Codeforces Round #293 (Div. 2) -- D. Ilya and Escalator (DP)

D. Ilya and Escalator
time limit per test
2 seconds
memory limit per test
256 megabytes
input
standard input
output
standard output

Ilya got tired of sports programming, left university and got a job in the subway. He was given the task to determine the escalator load factor.

Let's assume that n people stand in the queue for the escalator. At each second one of the two following possibilities takes place: either the first person in the queue enters the escalator with probability p, or the first person in the queue doesn't move with probability (1 - p), paralyzed by his fear of escalators and making the whole queue wait behind him.

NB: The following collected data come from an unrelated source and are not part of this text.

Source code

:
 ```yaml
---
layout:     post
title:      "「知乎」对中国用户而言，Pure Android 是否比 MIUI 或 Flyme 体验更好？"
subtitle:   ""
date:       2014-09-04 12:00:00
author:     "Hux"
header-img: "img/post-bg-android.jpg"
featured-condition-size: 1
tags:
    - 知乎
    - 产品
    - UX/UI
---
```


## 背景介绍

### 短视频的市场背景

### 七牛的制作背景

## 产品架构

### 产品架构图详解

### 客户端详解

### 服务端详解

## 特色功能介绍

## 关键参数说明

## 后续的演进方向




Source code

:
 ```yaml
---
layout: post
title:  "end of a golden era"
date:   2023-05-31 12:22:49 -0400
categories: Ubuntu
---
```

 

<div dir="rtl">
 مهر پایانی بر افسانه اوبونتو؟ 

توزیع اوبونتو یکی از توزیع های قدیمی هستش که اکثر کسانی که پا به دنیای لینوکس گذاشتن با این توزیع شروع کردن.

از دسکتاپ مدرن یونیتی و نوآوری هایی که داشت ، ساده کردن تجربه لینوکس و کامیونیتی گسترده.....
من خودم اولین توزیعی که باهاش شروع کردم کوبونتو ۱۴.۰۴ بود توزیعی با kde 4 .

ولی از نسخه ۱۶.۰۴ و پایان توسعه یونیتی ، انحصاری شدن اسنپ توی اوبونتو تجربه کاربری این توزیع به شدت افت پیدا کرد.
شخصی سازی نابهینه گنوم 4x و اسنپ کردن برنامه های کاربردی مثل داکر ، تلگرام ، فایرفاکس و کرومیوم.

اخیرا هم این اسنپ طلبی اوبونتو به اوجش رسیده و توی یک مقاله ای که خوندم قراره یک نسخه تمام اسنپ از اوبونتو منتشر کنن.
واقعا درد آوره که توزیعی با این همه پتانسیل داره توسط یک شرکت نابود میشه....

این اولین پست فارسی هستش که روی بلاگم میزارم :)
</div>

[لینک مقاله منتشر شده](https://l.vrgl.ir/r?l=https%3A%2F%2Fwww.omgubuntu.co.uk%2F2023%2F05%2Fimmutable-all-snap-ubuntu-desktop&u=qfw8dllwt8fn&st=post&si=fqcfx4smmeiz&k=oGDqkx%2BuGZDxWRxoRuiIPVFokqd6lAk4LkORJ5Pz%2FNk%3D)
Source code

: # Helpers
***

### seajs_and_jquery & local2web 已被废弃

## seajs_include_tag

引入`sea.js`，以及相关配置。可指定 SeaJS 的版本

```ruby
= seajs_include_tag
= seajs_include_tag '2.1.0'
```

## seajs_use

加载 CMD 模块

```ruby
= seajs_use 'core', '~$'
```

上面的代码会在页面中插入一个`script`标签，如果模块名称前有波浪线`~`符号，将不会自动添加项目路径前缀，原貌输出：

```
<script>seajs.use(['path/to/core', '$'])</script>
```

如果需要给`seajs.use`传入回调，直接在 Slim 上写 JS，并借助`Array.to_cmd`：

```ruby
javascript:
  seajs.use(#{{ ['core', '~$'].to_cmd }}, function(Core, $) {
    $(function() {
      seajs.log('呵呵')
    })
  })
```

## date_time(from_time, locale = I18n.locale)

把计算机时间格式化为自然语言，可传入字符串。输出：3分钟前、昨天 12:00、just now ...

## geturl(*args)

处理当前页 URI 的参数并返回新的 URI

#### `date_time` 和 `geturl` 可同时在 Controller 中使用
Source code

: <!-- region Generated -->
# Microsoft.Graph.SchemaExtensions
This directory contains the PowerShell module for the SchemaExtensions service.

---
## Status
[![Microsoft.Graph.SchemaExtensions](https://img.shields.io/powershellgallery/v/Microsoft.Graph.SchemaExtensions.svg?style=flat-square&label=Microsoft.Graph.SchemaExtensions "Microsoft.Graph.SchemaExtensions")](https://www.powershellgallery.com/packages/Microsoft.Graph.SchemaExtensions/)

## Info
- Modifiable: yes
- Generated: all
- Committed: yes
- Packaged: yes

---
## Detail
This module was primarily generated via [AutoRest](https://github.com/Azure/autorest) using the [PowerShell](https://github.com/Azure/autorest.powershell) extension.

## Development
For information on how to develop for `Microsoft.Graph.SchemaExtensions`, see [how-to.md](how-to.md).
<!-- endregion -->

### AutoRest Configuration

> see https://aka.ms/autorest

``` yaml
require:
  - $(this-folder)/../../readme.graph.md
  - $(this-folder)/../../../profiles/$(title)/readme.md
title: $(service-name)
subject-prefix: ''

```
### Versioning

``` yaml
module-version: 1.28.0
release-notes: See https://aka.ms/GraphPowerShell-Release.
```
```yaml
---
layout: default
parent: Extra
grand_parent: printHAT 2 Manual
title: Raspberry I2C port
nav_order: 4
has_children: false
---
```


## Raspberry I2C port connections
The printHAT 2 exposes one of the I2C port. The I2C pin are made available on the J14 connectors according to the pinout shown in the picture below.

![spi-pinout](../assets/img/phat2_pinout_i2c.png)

Formally speaking, the i-th person in the queue cannot enter the escalator until people with indices from 1 to i - 1 inclusive enter it. In one second only one person can enter the escalator. The escalator is infinite, so if a person enters it, he never leaves it, that is he will be standing on the escalator at any following second. Ilya needs to count the expected value of the number of people standing on the escalator after t seconds.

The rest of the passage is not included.